◆ Action item: Each line from the one containing "Diagram of course" through the last line of the records below is to be set down exactly; the rest stays out.

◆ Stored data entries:
_ _ _ _
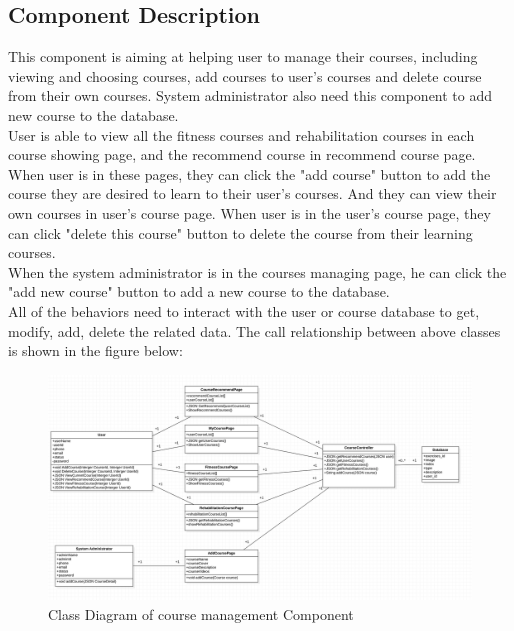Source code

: \documentclass[16pt]{scrreprt}
\begin{document}
\subsection{Component Description}
This component is aiming at helping user to manage their courses, including viewing and choosing courses, add courses to user's courses and delete course from their own courses. System administrator also need this component to add new course to the database.\\

\noindent User is able to view all the fitness courses and rehabilitation courses in each course showing page, and the recommend course in recommend course page. When user is in these pages, they can click the "add course" button to add the course they are desired to learn to their user's courses. And they can view their own courses in user's course page. When user is in the user's course page, they can click "delete this course" button to delete the course from their learning courses.\\

\noindent When the system administrator is in the courses managing page, he can click the "add new course" button to add a new course to the database.\\

\noindent All of the behaviors need to interact with the user or course database to get, modify, add, delete the related data. The call relationship between above classes is shown in the figure below:
\begin{figure}[H]
    \centering
    \includegraphics[width=1.0\textwidth]{diagrams/course-module-diagram.png}
    \caption{Class Diagram of course management Component}
\end{figure}
\end{document}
_ _ _ _
◆ Completed task:
    \caption{Class Diagram of course management Component}
\end{figure}
\end{document}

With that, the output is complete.